Deng and his family later moved to Khartoum, where his house was 50 yards from the Nile. Deng learned to swim in the river, after being rejected from local pools. He eventually became a long-distance swimmer.

Deng traveled to the United States on a tourist visa in 1990, and was able to successfully apply for political asylum. He now travels the country as a speaker, focusing on education and the anti-slavery movement. He works as a lifeguard at Coney Island.

==Activism==
In 1993, after settling in the United States, Deng worked as an activist to raise awareness for slavery in Sudan. Through his efforts, he began a partnership with Charles Jacobs to help assist Christian Solidarity International in freeing Sudanese slaves. In 1998, he began telling his own personal story of enslavement.

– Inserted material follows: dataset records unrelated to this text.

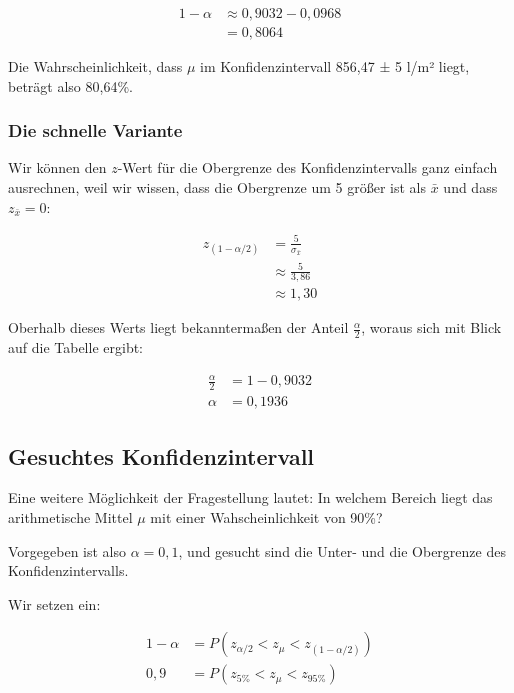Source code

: \documentclass[
  11pt,
  ngerman,
  a4paper,
]{report}
\begin{document}
\nopagebreak

\[
\begin{aligned}
1-\alpha&\approx 0,9032 - 0,0968\\
&=0,8064
\end{aligned}
\]

Die Wahrscheinlichkeit, dass \(\mu\) im Konfidenzintervall 856,47 ± 5 l/m² liegt, beträgt also 80,64\%.

\hypertarget{die-schnelle-variante}{%
\subsubsection{Die schnelle Variante}\label{die-schnelle-variante}}

Wir können den \(z\)-Wert für die Obergrenze des Konfidenzintervalls ganz einfach ausrechnen, weil wir wissen, dass die Obergrenze um 5 größer ist als \(\bar{x}\) und dass \(z_{\bar{x}}=0\):

\nopagebreak

\[\begin{aligned}
z_{(1-\alpha/2)}&=\frac{5}{\sigma_{\bar{x}}}\\
&\approx\frac{5}{3,86}\\
&\approx1{,}30
\end{aligned}\]

Oberhalb dieses Werts liegt bekanntermaßen der Anteil \(\frac{\alpha}{2}\), woraus sich mit Blick auf die Tabelle ergibt:

\nopagebreak

\[\begin{aligned}
\frac{\alpha}{2}&=1-0,9032\\[4pt]
\alpha&=0,1936
\end{aligned}\]

\hypertarget{gesuchtes-konfidenzintervall}{%
\subsection{Gesuchtes Konfidenzintervall}\label{gesuchtes-konfidenzintervall}}

Eine weitere Möglichkeit der Fragestellung lautet: In welchem Bereich liegt das arithmetische Mittel \(\mu\) mit einer Wahscheinlichkeit von 90\%?

Vorgegeben ist also \(\alpha=0{,}1\), und gesucht sind die Unter- und die Obergrenze des Konfidenzintervalls.

Wir setzen ein:

\nopagebreak

\[\begin{aligned}
1-\alpha&=P(z_{\alpha/2} < z_{\mu} < z_{(1-\alpha/2)})\\[4pt]
0{,}9 &= P(z_{5\%} < z_{\mu} < z_{95\%})
\end{aligned}\]
\end{document}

In the early 2000s, Deng became known for his outspoken criticisms of the then-Omar al-Bashir government in Khartoum. He organized protests in New York and Washington, D.C. against the civil war in southern Sudan, particularly the kidnappings of men, women and children by militia groups allied to the Khartoum government. He also denounced human rights violations against the war victims.

He continued his advocacy when the war in Darfur began in 2003, linking the conflict with the earlier South Sudanese conflict and drawing parallels between them despite their different origins and motives. After the signing of the 2005 CPA agreements between the SPLA and Khartoum government, Deng became an advocate for South Sudanese independence, seeing it as an outcome to the decades long South Sudanese struggle for peace, human rights and self determination.

His anti-war protests shifted to anti-slavery campaigns, as he spent the next decade sharing his story of being a child slave in the 1960s. He and fellow activist, abolitionist and author Francis Bok toured the United States and Europe, sharing their stories of slavery and calling for an end to war in Sudan.

Deng became a prominent speaker with the American Anti Slavery Group and testified at the Geneva Summit for Human Rights and Democracy in 2010.

In 2012, Deng visited Israel to speak out against proposed deportations of South Sudanese asylum seekers.

In December 2023, Deng led a solidarity walk from Tel Aviv to Jerusalem to "illustrate the solidarity of the South Sudanese and many Africans with the Jewish people and the State of Israel". He also referenced Israel's assistance of South Sudanese rebels during the first Sudanese Civil War. While in Israel, he also met with families of the hostages taken on October 7, 2023. Deng expressed concerns about aggressions by jihadists toward Jews and South Sudanese, drawing a parallel between the two.

=== Sudan Freedom Walk ===
The Sudan Freedom Walk can refer to one of several such events organized by Simon Deng used to raise awareness of human rights issues in Sudan.
- Sudan Freedom Walk, April 2006, New York City, New York to Washington, D.C., United States of America
- Second Sudan Freedom Walk, December 2006, Brussels, Belgium to The Hague, Netherlands
- Sudan Freedom Walk Chicago, May 2007, Chicago, Illinois, United States of America
- Sudan Freedom Walk, 2010, New York City to Washington, D.C.
  - Focused on raising public support for the 2011 South Sudanese independence referendum

== Personal life ==
Deng is a Christian. As of 2012, he was living in New York City. He had become an American citizen by 2006.